**DATA RECORDS**

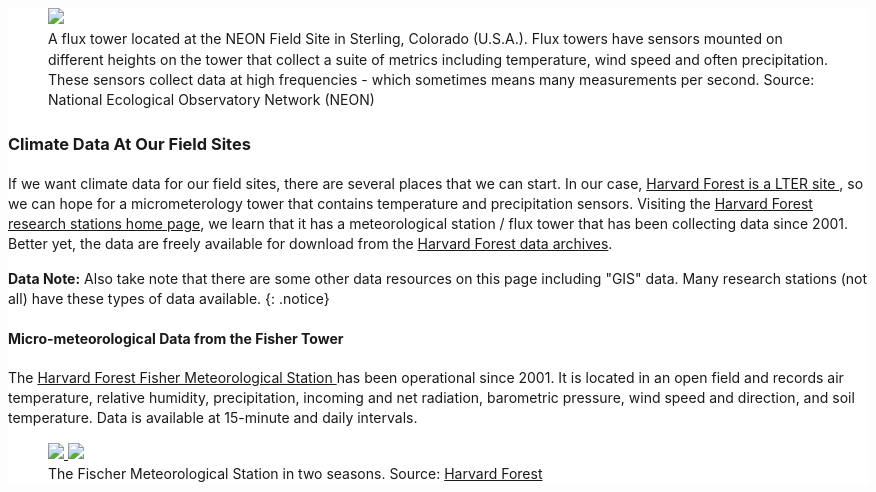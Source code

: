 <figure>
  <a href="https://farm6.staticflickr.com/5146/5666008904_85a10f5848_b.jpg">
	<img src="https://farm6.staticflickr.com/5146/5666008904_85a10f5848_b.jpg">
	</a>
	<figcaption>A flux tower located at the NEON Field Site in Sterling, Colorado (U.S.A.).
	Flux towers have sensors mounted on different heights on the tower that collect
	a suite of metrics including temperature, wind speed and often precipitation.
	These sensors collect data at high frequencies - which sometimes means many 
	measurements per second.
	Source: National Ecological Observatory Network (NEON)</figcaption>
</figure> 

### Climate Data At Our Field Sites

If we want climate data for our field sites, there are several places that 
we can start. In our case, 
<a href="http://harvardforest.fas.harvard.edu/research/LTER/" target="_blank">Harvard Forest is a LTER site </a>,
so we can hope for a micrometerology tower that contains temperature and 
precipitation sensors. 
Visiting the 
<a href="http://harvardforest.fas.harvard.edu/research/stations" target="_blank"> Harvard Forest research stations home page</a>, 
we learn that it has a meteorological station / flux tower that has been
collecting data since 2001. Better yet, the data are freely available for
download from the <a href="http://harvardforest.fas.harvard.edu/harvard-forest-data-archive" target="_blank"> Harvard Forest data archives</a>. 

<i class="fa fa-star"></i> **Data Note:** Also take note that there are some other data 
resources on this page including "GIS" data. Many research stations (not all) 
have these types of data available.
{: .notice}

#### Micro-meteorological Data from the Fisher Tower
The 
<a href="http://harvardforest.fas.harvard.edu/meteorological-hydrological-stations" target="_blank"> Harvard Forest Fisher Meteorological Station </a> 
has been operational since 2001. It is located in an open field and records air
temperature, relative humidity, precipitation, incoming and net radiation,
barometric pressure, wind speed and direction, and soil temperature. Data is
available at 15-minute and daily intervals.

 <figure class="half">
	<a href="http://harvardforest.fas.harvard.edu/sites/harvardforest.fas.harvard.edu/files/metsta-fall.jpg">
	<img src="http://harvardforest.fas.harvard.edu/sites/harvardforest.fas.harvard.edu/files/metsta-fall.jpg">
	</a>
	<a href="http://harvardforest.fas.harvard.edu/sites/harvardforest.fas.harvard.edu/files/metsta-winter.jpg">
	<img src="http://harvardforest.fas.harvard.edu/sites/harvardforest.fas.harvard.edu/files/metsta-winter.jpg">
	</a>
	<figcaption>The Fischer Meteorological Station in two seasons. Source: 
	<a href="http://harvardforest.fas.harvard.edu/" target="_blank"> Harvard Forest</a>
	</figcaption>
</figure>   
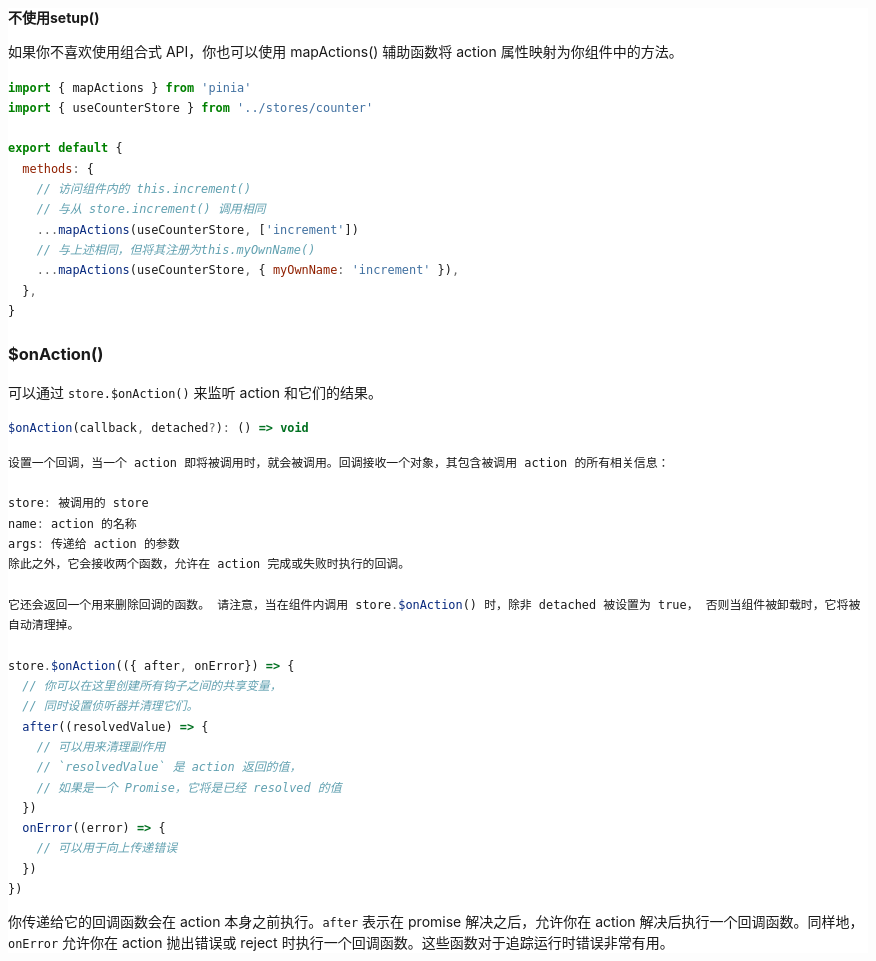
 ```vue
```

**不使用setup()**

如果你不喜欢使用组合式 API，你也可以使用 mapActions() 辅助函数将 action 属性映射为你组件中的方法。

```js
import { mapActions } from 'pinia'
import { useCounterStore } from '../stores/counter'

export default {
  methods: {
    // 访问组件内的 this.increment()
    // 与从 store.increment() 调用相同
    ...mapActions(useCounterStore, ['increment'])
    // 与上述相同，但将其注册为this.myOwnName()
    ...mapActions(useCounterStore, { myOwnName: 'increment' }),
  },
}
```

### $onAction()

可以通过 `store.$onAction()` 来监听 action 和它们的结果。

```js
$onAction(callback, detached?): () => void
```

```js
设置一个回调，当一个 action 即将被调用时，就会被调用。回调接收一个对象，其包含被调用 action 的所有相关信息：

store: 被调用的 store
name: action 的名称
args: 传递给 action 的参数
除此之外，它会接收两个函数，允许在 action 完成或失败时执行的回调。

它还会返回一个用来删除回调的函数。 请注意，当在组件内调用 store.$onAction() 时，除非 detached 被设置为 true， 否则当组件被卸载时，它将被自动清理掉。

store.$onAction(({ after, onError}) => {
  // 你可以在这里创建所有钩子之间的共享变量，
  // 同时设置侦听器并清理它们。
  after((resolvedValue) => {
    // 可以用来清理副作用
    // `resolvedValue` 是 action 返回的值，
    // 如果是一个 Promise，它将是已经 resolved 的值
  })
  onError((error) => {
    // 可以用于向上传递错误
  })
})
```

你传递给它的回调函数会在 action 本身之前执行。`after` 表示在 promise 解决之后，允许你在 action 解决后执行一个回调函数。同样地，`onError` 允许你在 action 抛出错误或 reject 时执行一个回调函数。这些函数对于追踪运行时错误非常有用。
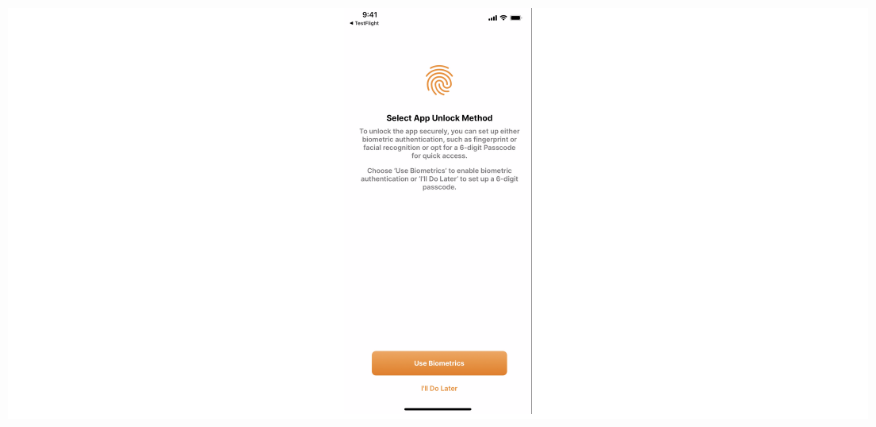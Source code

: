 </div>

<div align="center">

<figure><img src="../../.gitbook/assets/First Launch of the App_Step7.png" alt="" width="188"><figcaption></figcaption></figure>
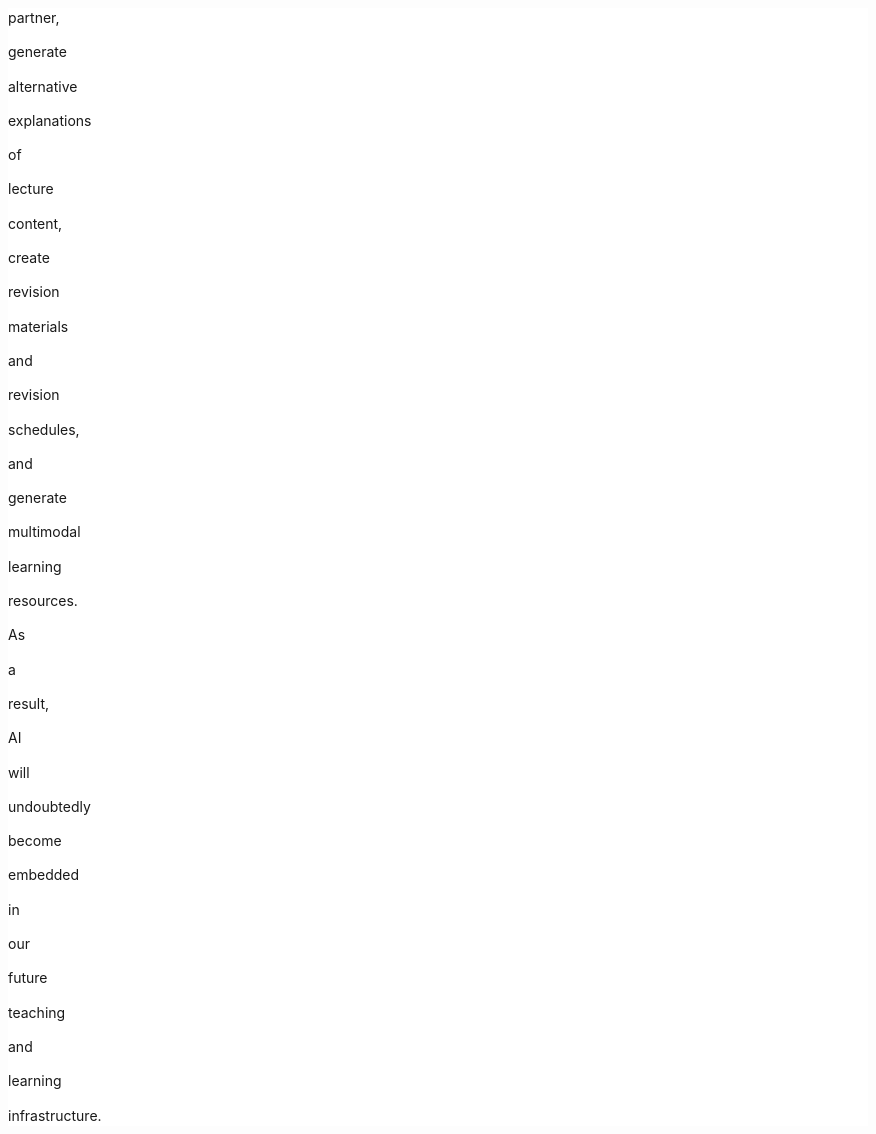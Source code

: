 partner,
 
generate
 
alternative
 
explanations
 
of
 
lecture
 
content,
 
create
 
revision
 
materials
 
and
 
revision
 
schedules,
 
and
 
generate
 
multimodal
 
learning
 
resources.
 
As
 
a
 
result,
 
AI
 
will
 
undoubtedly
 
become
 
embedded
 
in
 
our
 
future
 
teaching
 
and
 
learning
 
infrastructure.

**TASK DIRECTIONS**
Each line above that has the word "resolvedValue" must be copied.

**ANSWER TO THE PROBLEM**
  after((resolvedValue) => {
    // `resolvedValue` 是 action 返回的值，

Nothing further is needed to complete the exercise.